• _Work task_:
Pictures aside, please retype the whole listing word for word.
[Records shown — start]
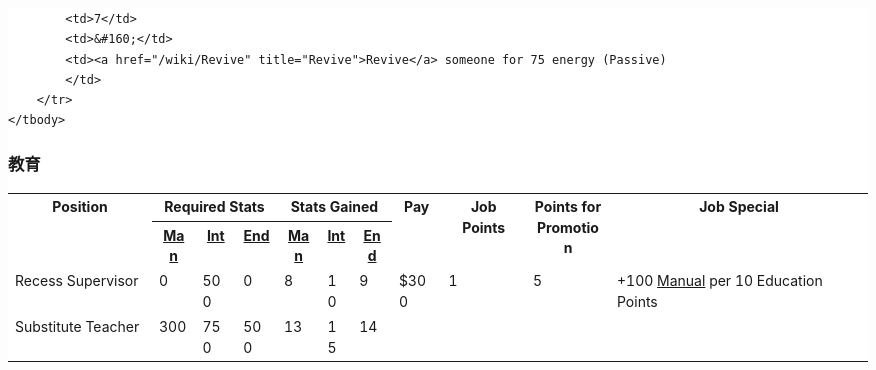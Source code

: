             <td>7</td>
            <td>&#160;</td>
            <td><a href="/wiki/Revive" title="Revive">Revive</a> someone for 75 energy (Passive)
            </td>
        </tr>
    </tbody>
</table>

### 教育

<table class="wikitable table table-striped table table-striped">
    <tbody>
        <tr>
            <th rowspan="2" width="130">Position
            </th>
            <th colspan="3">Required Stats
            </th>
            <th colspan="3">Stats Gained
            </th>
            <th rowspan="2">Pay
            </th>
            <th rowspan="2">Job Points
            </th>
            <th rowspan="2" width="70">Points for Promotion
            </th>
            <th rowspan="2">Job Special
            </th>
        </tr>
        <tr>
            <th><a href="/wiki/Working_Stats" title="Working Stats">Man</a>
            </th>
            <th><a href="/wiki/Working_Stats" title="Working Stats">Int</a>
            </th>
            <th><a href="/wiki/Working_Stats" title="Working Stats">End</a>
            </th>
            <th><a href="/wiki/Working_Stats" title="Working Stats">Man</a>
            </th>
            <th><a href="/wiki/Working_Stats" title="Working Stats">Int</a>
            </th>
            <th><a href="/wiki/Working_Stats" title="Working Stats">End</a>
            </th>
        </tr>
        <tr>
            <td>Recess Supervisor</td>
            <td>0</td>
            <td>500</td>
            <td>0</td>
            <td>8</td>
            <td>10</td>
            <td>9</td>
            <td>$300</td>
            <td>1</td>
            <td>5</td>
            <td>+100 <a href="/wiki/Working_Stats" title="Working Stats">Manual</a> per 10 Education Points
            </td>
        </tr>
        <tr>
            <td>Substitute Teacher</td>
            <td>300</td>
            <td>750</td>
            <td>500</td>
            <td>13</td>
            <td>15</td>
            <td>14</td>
[Records shown — finish]
• _Answer space_:
Source code

:             <td>7</td>
            <td>&#160;</td>
            <td><a href="/wiki/Revive" title="Revive">Revive</a> someone for 75 energy (Passive)
            </td>
        </tr>
    </tbody>
</table>

### 教育

<table class="wikitable table table-striped table table-striped">
    <tbody>
        <tr>
            <th rowspan="2" width="130">Position
            </th>
            <th colspan="3">Required Stats
            </th>
            <th colspan="3">Stats Gained
            </th>
            <th rowspan="2">Pay
            </th>
            <th rowspan="2">Job Points
            </th>
            <th rowspan="2" width="70">Points for Promotion
            </th>
            <th rowspan="2">Job Special
            </th>
        </tr>
        <tr>
            <th><a href="/wiki/Working_Stats" title="Working Stats">Man</a>
            </th>
            <th><a href="/wiki/Working_Stats" title="Working Stats">Int</a>
            </th>
            <th><a href="/wiki/Working_Stats" title="Working Stats">End</a>
            </th>
            <th><a href="/wiki/Working_Stats" title="Working Stats">Man</a>
            </th>
            <th><a href="/wiki/Working_Stats" title="Working Stats">Int</a>
            </th>
            <th><a href="/wiki/Working_Stats" title="Working Stats">End</a>
            </th>
        </tr>
        <tr>
            <td>Recess Supervisor</td>
            <td>0</td>
            <td>500</td>
            <td>0</td>
            <td>8</td>
            <td>10</td>
            <td>9</td>
            <td>$300</td>
            <td>1</td>
            <td>5</td>
            <td>+100 <a href="/wiki/Working_Stats" title="Working Stats">Manual</a> per 10 Education Points
            </td>
        </tr>
        <tr>
            <td>Substitute Teacher</td>
            <td>300</td>
            <td>750</td>
            <td>500</td>
            <td>13</td>
            <td>15</td>
            <td>14</td>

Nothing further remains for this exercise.